## What this task involves
Every line from the one containing "## 📝 Licença" to the one containing "# In progress..." in the records below, both included, must be set down exactly, and no other line.

━━ Source records

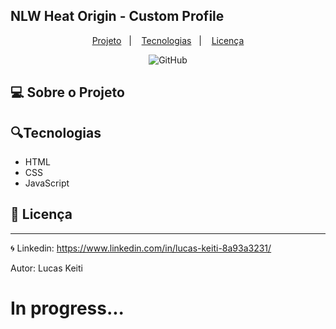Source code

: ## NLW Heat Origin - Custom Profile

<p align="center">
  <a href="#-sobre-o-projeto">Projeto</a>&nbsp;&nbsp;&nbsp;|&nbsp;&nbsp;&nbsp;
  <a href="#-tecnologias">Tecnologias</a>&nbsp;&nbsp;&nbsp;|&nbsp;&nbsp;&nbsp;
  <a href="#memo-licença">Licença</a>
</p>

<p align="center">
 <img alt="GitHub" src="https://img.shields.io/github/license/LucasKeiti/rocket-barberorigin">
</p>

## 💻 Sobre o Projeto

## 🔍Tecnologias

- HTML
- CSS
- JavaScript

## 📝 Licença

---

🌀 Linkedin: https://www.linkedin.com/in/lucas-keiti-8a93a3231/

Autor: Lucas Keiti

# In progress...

━━━━
━━ Source records

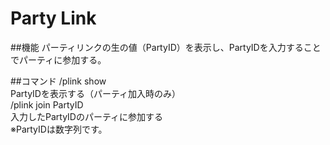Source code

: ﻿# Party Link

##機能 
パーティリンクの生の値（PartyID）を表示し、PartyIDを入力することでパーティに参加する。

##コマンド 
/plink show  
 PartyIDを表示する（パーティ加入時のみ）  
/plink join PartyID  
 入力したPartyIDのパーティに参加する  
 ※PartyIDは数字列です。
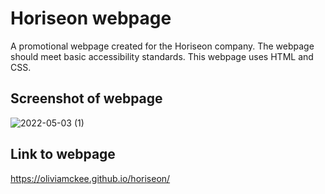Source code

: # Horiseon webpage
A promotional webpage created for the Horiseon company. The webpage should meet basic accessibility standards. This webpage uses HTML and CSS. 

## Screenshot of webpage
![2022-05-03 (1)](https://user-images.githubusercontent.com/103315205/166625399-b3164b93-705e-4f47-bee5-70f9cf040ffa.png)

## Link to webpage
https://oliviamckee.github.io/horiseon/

━━━━
━━ Source records

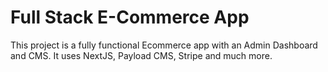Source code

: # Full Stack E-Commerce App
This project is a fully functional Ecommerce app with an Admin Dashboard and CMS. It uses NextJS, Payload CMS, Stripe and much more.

━━━━

## Response to this exercise
## 📝 Licença

---

🌀 Linkedin: https://www.linkedin.com/in/lucas-keiti-8a93a3231/

Autor: Lucas Keiti

# In progress...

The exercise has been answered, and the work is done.